InsideOut Gym, in Midtown, has a program called SweatShop, an intense, six-week boot camp replete with homework exercise for serious-minded overweight people. “It builds toward the end,” Lisa Buckner, co-owner of the gym, says. “[Participants] exercise like crazy, but they also [learn] how to exercise.” Past participants have lost 12 to 15 pounds or have lost 14 inches in six weeks. “They get an exercise prescription,” Buckner says.
For fitness to work, Tune and Buckner both say, it needs to be a part of your everyday life: a lifestyle change. Buckner takes that idea personally. As she says, “I’m the former 260-pounder who lost 100 pounds and kept it off.”
Tune says fitness is a necessary part of everybody’s health plan, even for those who have gotten weight-loss surgery. “I always tell them, even if they get that surgery, they still need to come in [to the gym], or they’re going to end up right where they were before,” he says. “The surgery’s going to be negated.
“That’s the problem. You can slowly stretch your stomach back out again to where it was before. If you keep taking in more calories, go back to those old habits, you’re going to put the weight back on down the road.”
Furthermore, Tune feels that, to really impress the importance of fitness on those who are going to have weight-loss surgery: “They should start exercising before the surgery, because then they get that habit, and once they get out they can continue exercising. I just hate to see people who get that surgery and then go right back and think they can start eating again. The surgery’s going to help, but long-term, they definitely need to exercise and diet correctly.
“Even if you look great on the outside and you get the surgery, the most important muscle in your body is your heart. If you’re not training your heart and you’re not eating right, you can look great but still not feel great.”
Buckner says that careful monitoring of the exercise of those who have had weight-loss surgery is very important: Since they don’t eat as much, they use up their food energy much more quickly.

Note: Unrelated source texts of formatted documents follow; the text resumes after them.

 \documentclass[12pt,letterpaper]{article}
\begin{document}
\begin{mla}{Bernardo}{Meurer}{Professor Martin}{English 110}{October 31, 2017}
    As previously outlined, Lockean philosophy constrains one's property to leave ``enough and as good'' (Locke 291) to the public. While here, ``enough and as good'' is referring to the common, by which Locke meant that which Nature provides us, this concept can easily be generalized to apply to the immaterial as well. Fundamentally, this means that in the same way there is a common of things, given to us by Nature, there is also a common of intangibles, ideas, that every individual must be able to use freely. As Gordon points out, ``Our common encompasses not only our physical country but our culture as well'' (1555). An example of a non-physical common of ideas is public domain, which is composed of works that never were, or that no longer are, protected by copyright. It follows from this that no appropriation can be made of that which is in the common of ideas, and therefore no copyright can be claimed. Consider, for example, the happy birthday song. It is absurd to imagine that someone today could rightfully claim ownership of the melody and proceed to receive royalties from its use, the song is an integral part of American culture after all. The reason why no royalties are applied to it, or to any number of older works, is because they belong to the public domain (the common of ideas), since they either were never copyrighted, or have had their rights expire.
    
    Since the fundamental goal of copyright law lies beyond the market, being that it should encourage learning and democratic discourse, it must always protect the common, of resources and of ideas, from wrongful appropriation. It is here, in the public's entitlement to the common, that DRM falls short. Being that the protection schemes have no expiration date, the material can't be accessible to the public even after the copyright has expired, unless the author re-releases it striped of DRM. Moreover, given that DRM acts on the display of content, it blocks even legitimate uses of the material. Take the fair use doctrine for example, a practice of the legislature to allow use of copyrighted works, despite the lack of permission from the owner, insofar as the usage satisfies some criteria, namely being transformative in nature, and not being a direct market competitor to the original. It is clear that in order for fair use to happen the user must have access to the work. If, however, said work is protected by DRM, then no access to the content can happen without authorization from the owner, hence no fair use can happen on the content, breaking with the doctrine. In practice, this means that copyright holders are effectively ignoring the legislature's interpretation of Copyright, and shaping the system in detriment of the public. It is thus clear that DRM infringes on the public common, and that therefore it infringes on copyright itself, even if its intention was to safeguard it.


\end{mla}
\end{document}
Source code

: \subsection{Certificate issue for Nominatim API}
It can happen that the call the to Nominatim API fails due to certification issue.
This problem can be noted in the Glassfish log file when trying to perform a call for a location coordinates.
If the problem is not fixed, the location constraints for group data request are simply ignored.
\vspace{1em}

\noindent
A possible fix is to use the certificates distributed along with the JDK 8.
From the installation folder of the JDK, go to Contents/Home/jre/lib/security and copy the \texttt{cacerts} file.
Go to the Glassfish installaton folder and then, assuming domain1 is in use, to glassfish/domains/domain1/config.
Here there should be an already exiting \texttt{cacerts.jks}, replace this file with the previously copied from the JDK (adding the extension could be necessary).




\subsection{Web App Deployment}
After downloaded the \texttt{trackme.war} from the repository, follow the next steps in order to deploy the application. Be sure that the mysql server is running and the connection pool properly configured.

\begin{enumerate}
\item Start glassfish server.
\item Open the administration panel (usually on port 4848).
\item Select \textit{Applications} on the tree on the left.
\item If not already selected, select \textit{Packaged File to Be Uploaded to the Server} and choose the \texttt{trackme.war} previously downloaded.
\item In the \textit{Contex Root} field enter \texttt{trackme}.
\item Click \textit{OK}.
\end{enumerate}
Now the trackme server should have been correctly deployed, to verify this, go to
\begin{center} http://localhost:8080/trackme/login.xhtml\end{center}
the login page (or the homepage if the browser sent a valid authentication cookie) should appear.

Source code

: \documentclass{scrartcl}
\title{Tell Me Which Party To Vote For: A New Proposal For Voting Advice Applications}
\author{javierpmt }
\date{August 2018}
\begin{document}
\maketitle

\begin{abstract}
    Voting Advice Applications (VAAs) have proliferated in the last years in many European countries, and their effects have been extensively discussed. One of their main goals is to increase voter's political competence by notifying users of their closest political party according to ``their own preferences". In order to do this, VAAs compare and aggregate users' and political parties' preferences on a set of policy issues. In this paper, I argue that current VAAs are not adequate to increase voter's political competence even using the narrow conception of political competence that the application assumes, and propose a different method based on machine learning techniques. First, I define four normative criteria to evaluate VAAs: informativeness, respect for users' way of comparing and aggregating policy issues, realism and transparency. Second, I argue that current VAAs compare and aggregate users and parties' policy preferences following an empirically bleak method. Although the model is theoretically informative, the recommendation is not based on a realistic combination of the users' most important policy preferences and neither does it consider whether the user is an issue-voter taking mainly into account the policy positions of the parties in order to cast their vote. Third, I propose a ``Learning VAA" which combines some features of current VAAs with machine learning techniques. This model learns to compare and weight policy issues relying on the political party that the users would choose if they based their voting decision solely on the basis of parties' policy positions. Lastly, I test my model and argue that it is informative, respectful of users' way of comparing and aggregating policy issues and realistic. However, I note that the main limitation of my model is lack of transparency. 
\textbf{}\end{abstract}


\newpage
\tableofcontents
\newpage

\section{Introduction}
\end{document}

Surgery or no-surgery fitness? Making that choice can be very difficult. Albers says, “Deciding between surgery or other weight-loss methods is very personal. By the time most people reach us, they have tried every diet out there. They have struggled with their weight and the problems caused by their weight for years. We know that only a very small percentage of people can lose weight with diet and exercise and maintain that weight loss.

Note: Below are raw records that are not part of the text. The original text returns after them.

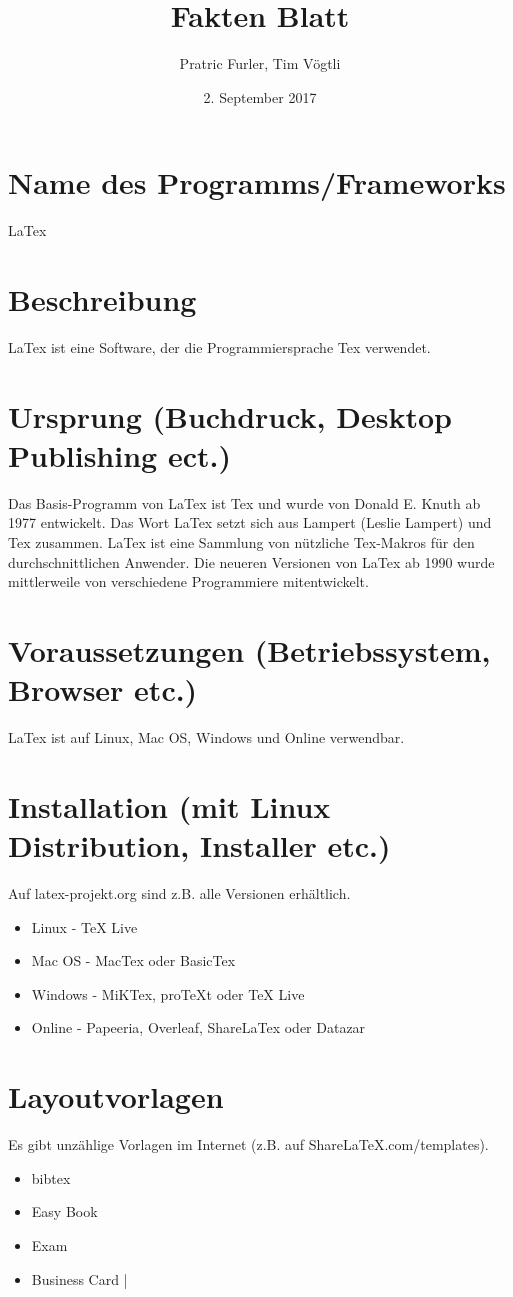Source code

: \documentclass{scrartcl}
\title{Fakten Blatt}
\author{Pratric Furler, Tim Vögtli}
\date{2. September 2017}
\begin{document}
\maketitle

\section{Name des Programms/Frameworks}
LaTex

\section{Beschreibung}
LaTex ist eine Software, der die Programmiersprache Tex verwendet.

\section{Ursprung (Buchdruck, Desktop Publishing ect.)}

Das Basis-Programm von LaTex ist Tex und wurde von Donald E. Knuth ab 1977 entwickelt.
Das Wort LaTex setzt sich aus Lampert (Leslie Lampert) und Tex zusammen.
LaTex ist eine Sammlung von nützliche Tex-Makros für den durchschnittlichen Anwender.
Die neueren Versionen von LaTex ab 1990 wurde mittlerweile von verschiedene Programmiere mitentwickelt.

\section{Voraussetzungen (Betriebssystem, Browser etc.)}

LaTex ist auf Linux, Mac OS, Windows und Online verwendbar.

\section{Installation (mit Linux Distribution, Installer etc.)}

Auf latex-projekt.org sind z.B. alle Versionen erhältlich.
\begin{itemize}
	\item Linux - TeX Live
	\item Mac OS - MacTex oder BasicTex
	\item Windows - MiKTex, proTeXt oder TeX Live
	\item Online - Papeeria, Overleaf, ShareLaTex oder Datazar
\end{itemize}

\section{Layoutvorlagen}
Es gibt unzählige Vorlagen im Internet (z.B. auf ShareLaTeX.com/templates).
\begin{itemize}
	\item bibtex
	\item Easy Book
	\item Exam
	\item Business Card
|\end{itemize}
\end{document}
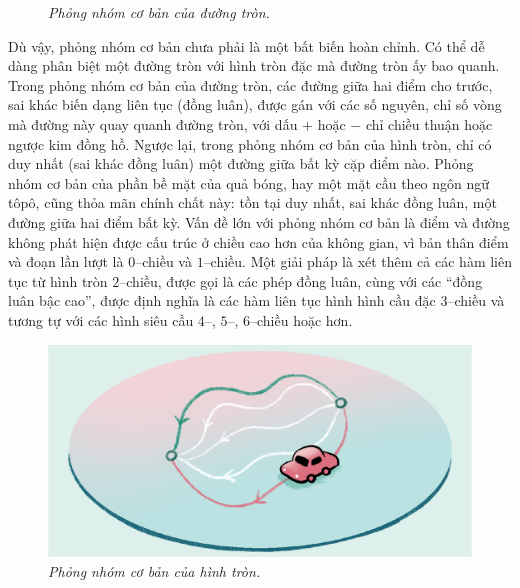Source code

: \begin{multicols}{2}
\begin{figure}[H]
		\caption{\small\textit{\color{duongvaotoanhoc}Phỏng nhóm cơ bản của đường tròn.}}
		\vspace*{-10pt}
	\end{figure}
	Dù vậy, phỏng nhóm cơ bản chưa phải là một bất biến hoàn chỉnh. Có thể dễ dàng phân biệt một đường tròn với hình tròn đặc mà đường tròn ấy bao quanh. Trong phỏng nhóm cơ bản của đường tròn, các đường giữa hai điểm cho trước, sai khác biến dạng liên tục (đồng luân), được gán với các số nguyên, chỉ số vòng mà đường này quay quanh đường tròn, với dấu $+$ hoặc $-$ chỉ chiều thuận hoặc ngược kim đồng hồ. Ngược lại, trong phỏng nhóm cơ bản của hình tròn, chỉ có duy nhất (sai khác đồng luân) một đường giữa bất kỳ cặp điểm nào. Phỏng nhóm cơ bản của phần bề mặt của quả bóng, hay một mặt cầu theo ngôn ngữ tôpô, cũng thỏa mãn chính chất này: tồn tại duy nhất, sai khác đồng luân, một đường giữa hai điểm bất kỳ.
	\vskip 0.1cm
	Vấn đề lớn với phỏng nhóm cơ bản là điểm và đường không phát hiện được cấu trúc ở chiều cao hơn của không gian, vì bản thân điểm và đoạn lần lượt là $0$--chiều và $1$--chiều. Một giải pháp là xét thêm cả các hàm liên tục từ hình tròn $2$--chiều, được gọi là các phép đồng luân, cùng với các ``đồng luân bậc cao'', được định nghĩa là các hàm liên tục hình hình cầu đặc $3$--chiều và tương tự với các hình siêu cầu $4$--, $5$--, $6$--chiều hoặc hơn.
	\begin{figure}[H]
		\centering
		\vspace*{-5pt}
		\captionsetup{labelformat= empty, justification=centering}
		\includegraphics[width=1\linewidth]{9}
		\caption{\small\textit{\color{duongvaotoanhoc}Phỏng nhóm cơ bản của hình tròn.}}
		\vspace*{-10pt}
	\end{figure}

\end{multicols}
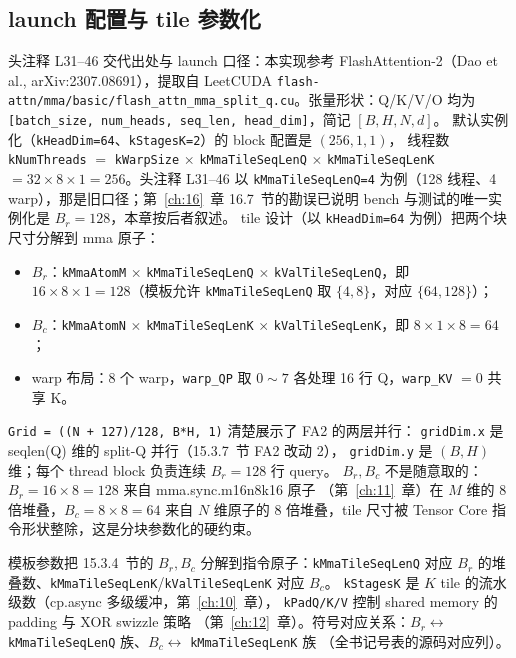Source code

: \subsection{launch 配置与 tile 参数化}

头注释 L31--46 交代出处与 launch 口径：本实现参考 FlashAttention-2（Dao
et al., arXiv:2307.08691），提取自 LeetCUDA
\texttt{flash-attn/mma/basic/flash\_attn\_mma\_split\_q.cu}。张量形状：Q/K/V/O
均为 \texttt{[batch\_size, num\_heads, seq\_len, head\_dim]}，简记 $[B, H, N, d]$。
默认实例化（\texttt{kHeadDim=64}、\texttt{kStagesK=2}）的 block 配置是 $(256, 1, 1)$，
线程数 \texttt{kNumThreads} $=$ \texttt{kWarpSize} $\times$ \texttt{kMmaTileSeqLenQ}
$\times$ \texttt{kMmaTileSeqLenK} $= 32 \times 8 \times 1 = 256$。头注释 L31--46 以
\texttt{kMmaTileSeqLenQ=4} 为例（128 线程、4 warp），那是旧口径；第~\ref{ch:16}~章
16.7~节的勘误已说明 bench 与测试的唯一实例化是 $B_r{=}128$，本章按后者叙述。
tile 设计（以 \texttt{kHeadDim=64} 为例）把两个块尺寸分解到 mma 原子：
\begin{itemize}
  \item $B_r$：\texttt{kMmaAtomM} $\times$ \texttt{kMmaTileSeqLenQ} $\times$
        \texttt{kValTileSeqLenQ}，即 $16 \times 8 \times 1 = 128$（模板允许
        \texttt{kMmaTileSeqLenQ} 取 $\{4,8\}$，对应 $\{64,128\}$）；
  \item $B_c$：\texttt{kMmaAtomN} $\times$ \texttt{kMmaTileSeqLenK} $\times$
        \texttt{kValTileSeqLenK}，即 $8 \times 1 \times 8 = 64$；
  \item warp 布局：8 个 warp，\texttt{warp\_QP} 取 $0 \sim 7$ 各处理 16 行
        Q，\texttt{warp\_KV} $= 0$ 共享 K。
\end{itemize}

\texttt{Grid = ((N + 127)/128,\ B*H,\ 1)} 清楚展示了 FA2 的两层并行：
\texttt{gridDim.x} 是 seqlen(Q) 维的 split-Q 并行（15.3.7~节 FA2 改动 2），
\texttt{gridDim.y} 是 $(B, H)$ 维；每个 thread block 负责连续 $B_r = 128$ 行 query。
$B_r, B_c$ 不是随意取的：$B_r = 16 \times 8 = 128$ 来自 mma.sync.m16n8k16 原子
（第~\ref{ch:11}~章）在 $M$ 维的 $8$ 倍堆叠，$B_c = 8 \times 8 = 64$ 来自 $N$ 维原子的
$8$ 倍堆叠，tile 尺寸被 Tensor Core 指令形状整除，这是分块参数化的硬约束。



模板参数把 15.3.4~节的 $B_r, B_c$ 分解到指令原子：\texttt{k\allowbreak{}Mma\allowbreak{}Tile\allowbreak{}Seq\allowbreak{}Len\allowbreak{}Q} 对应
$B_r$ 的堆叠数、\texttt{k\allowbreak{}Mma\allowbreak{}Tile\allowbreak{}Seq\allowbreak{}Len\allowbreak{}K}/\texttt{k\allowbreak{}Val\allowbreak{}Tile\allowbreak{}Seq\allowbreak{}Len\allowbreak{}K} 对应 $B_c$。
\texttt{kStagesK} 是 $K$ tile 的流水级数（cp.async 多级缓冲，第~\ref{ch:10}~章），
\texttt{kPadQ/K/V} 控制 shared memory 的 padding 与 XOR swizzle 策略
（第~\ref{ch:12}~章）。符号对应关系：$B_r \leftrightarrow$
\texttt{k\allowbreak{}Mma\allowbreak{}Tile\allowbreak{}Seq\allowbreak{}Len\allowbreak{}Q} 族、$B_c \leftrightarrow$ \texttt{k\allowbreak{}Mma\allowbreak{}Tile\allowbreak{}Seq\allowbreak{}Len\allowbreak{}K} 族
（全书记号表的源码对应列）。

“In addition, most people can only lose 5 to 10 percent of their excess body weight with diet and exercise, and if you have 100 pounds to lose, 5 to 10 pounds is not very helpful. The surgery helps get people on a level playing field with the rest of us who are trying to maintain. Without surgery, a large number of people cannot get close to a healthy weight.”
Neither surgery nor strict fitness is a panacea. Diet is the essential, once-and-future number-one rule for wellness. Health begins with nutrition, no matter what else you do. Albers says, “Diet is very important with both surgeries, and exercise is the catalyst that really jumpstarts weight loss. Weight-loss surgery is only a tool. Both surgeries require a lifestyle change to be successful.”
Tune says, “Most people just come in [to the gym] and they do the [weight training], but that’s only about 10 percent of it. Diet and cardio are everything. Your cardio and your diet are going to really be a difference in your body composition — mainly your diet.”
But getting the pounds off and keeping them there is Rule 1A. If you can do that, you’re well on your way to a life spent living well.